### Instructions to follow
The entries below must be reproduced exactly; their pictures are not part of the copy.

____ The records

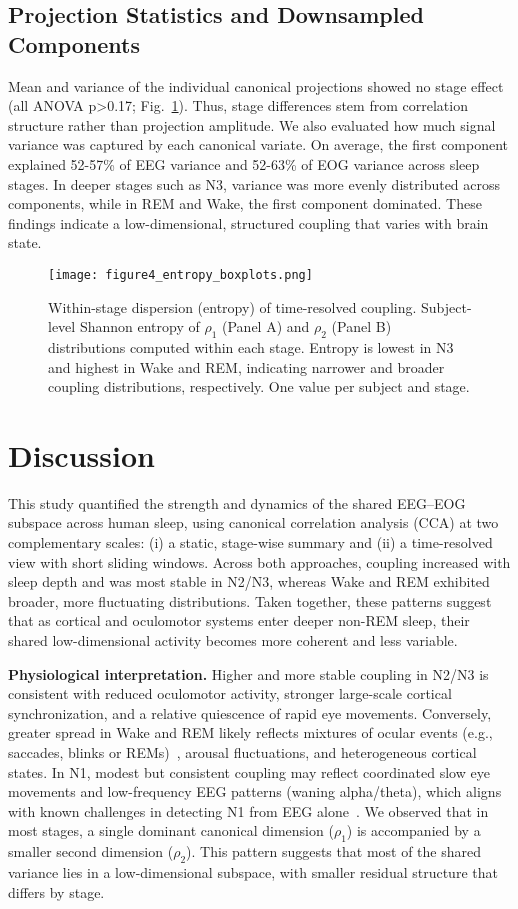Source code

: \subsection{Projection Statistics and Downsampled Components}

Mean and variance of the individual canonical projections showed no stage effect (all ANOVA p>0.17; Fig.~\ref{fig:figure4}). Thus, stage differences stem from correlation structure rather than projection amplitude.
We also evaluated how much signal variance was captured by each canonical variate. On average, the first component explained 52-57\% of EEG variance and 52-63\% of EOG variance across sleep stages. In deeper stages such as N3, variance was more evenly distributed across components, while in REM and Wake, the first component dominated. These findings indicate a low-dimensional, structured coupling that varies with brain state.%
\begin{figure}[!t]
\centering
\texttt{[image: figure4\_entropy\_boxplots.png]}%
\caption{Within-stage dispersion (entropy) of time-resolved coupling. Subject-level Shannon entropy of $\rho_1$ (Panel A) and $\rho_2$ (Panel B) distributions computed within each stage. Entropy is lowest in N3 and highest in Wake and REM, indicating narrower and broader coupling distributions, respectively. One value per subject and stage.}\label{fig:figure4}
\end{figure}%

\section{Discussion}

This study quantified the strength and dynamics of the shared EEG--EOG subspace across human sleep, using canonical correlation analysis (CCA) at two complementary scales: (i) a static, stage-wise summary and (ii) a time-resolved view with short sliding windows. Across both approaches, coupling increased with sleep depth and was most stable in N2/N3, whereas Wake and REM exhibited broader, more fluctuating distributions. Taken together, these patterns suggest that as cortical and oculomotor systems enter deeper non-REM sleep, their shared low-dimensional activity becomes more coherent and less variable.

\textbf{Physiological interpretation.}
Higher and more stable coupling in N2/N3 is consistent with reduced oculomotor activity, stronger large-scale cortical synchronization, and a relative quiescence of rapid eye movements. Conversely, greater spread in Wake and REM likely reflects mixtures of ocular events (e.g., saccades, blinks or REMs)~\cite{hobson2010, mccarley1994}, arousal fluctuations, and heterogeneous cortical states. In N1, modest but consistent coupling may reflect coordinated slow eye movements and low-frequency EEG patterns (waning alpha/theta), which aligns with known challenges in detecting N1 from EEG alone~\cite{xu2025}. We observed that in most stages, a single dominant canonical dimension ($\rho_1$) is accompanied by a smaller second dimension ($\rho_2$). This pattern suggests that most of the shared variance lies in a low-dimensional subspace, with smaller residual structure that differs by stage.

________

### Exercise solution
Source code

: \subsection{Projection Statistics and Downsampled Components}

Mean and variance of the individual canonical projections showed no stage effect (all ANOVA p>0.17; Fig.~\ref{fig:figure4}). Thus, stage differences stem from correlation structure rather than projection amplitude.
We also evaluated how much signal variance was captured by each canonical variate. On average, the first component explained 52-57\% of EEG variance and 52-63\% of EOG variance across sleep stages. In deeper stages such as N3, variance was more evenly distributed across components, while in REM and Wake, the first component dominated. These findings indicate a low-dimensional, structured coupling that varies with brain state.%
\begin{figure}[!t]
\centering
\texttt{[image: figure4\_entropy\_boxplots.png]}%
\caption{Within-stage dispersion (entropy) of time-resolved coupling. Subject-level Shannon entropy of $\rho_1$ (Panel A) and $\rho_2$ (Panel B) distributions computed within each stage. Entropy is lowest in N3 and highest in Wake and REM, indicating narrower and broader coupling distributions, respectively. One value per subject and stage.}\label{fig:figure4}
\end{figure}%

\section{Discussion}

This study quantified the strength and dynamics of the shared EEG--EOG subspace across human sleep, using canonical correlation analysis (CCA) at two complementary scales: (i) a static, stage-wise summary and (ii) a time-resolved view with short sliding windows. Across both approaches, coupling increased with sleep depth and was most stable in N2/N3, whereas Wake and REM exhibited broader, more fluctuating distributions. Taken together, these patterns suggest that as cortical and oculomotor systems enter deeper non-REM sleep, their shared low-dimensional activity becomes more coherent and less variable.

\textbf{Physiological interpretation.}
Higher and more stable coupling in N2/N3 is consistent with reduced oculomotor activity, stronger large-scale cortical synchronization, and a relative quiescence of rapid eye movements. Conversely, greater spread in Wake and REM likely reflects mixtures of ocular events (e.g., saccades, blinks or REMs)~\cite{hobson2010, mccarley1994}, arousal fluctuations, and heterogeneous cortical states. In N1, modest but consistent coupling may reflect coordinated slow eye movements and low-frequency EEG patterns (waning alpha/theta), which aligns with known challenges in detecting N1 from EEG alone~\cite{xu2025}. We observed that in most stages, a single dominant canonical dimension ($\rho_1$) is accompanied by a smaller second dimension ($\rho_2$). This pattern suggests that most of the shared variance lies in a low-dimensional subspace, with smaller residual structure that differs by stage.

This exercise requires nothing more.